= Problem to solve =
Within the material that follows, how many lines include the string "httpd"? Answer with the number and nothing more.

= Supplied material =
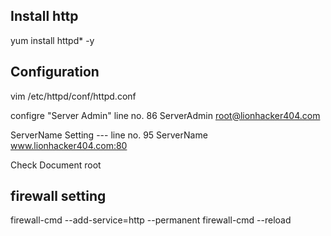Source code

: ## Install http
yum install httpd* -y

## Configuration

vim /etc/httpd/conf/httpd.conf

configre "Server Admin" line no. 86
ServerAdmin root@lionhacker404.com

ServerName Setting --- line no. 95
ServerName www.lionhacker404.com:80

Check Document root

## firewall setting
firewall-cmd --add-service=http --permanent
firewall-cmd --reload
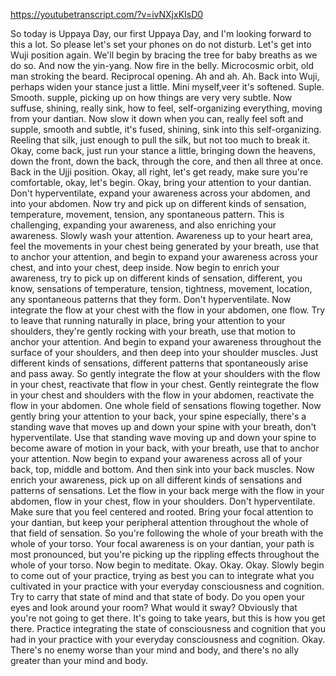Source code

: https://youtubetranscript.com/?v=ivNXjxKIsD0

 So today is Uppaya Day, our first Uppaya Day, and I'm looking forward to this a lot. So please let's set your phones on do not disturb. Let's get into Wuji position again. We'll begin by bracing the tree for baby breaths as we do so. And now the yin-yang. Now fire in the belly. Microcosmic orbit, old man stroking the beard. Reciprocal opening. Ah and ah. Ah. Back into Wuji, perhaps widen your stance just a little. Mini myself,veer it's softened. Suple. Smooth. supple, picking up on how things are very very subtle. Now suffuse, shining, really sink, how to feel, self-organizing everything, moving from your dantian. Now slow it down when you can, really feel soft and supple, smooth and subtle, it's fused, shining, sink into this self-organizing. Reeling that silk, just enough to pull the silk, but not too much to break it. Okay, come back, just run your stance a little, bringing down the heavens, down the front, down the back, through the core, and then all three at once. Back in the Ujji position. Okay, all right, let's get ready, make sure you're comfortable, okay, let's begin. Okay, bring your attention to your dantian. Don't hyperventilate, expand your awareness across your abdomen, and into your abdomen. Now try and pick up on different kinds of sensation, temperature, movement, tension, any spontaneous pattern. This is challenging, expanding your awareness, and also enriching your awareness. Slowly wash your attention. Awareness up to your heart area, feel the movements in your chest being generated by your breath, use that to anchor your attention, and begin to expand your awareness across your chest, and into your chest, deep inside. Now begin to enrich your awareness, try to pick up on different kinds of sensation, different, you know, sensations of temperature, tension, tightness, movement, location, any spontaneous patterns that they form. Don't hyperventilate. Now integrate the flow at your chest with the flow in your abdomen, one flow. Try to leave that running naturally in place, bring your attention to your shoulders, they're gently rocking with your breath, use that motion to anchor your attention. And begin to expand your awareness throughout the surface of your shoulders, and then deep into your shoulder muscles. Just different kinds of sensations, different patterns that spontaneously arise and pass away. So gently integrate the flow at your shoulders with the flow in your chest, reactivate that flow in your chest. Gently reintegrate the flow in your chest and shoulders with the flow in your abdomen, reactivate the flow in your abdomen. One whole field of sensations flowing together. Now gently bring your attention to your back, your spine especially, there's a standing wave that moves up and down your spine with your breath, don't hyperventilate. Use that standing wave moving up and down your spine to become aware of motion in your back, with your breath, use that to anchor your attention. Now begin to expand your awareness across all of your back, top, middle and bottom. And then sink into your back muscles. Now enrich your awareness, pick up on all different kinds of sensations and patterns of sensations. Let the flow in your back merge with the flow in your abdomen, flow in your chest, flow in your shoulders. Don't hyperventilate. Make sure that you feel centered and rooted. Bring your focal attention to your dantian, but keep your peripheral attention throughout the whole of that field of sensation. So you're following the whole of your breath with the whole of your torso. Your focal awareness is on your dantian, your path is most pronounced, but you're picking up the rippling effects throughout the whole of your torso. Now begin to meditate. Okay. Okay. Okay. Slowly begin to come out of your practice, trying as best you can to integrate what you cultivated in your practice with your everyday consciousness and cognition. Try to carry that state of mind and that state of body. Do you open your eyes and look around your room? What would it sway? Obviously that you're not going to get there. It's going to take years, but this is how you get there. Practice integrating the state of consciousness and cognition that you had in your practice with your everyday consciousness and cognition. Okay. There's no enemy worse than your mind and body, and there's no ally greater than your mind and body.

--

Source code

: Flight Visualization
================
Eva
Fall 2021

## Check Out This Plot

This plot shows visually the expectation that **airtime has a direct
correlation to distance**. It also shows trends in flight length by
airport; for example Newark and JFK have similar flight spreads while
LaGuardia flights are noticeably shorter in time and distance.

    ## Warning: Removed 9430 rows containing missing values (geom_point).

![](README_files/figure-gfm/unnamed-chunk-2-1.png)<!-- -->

= Written answer =
2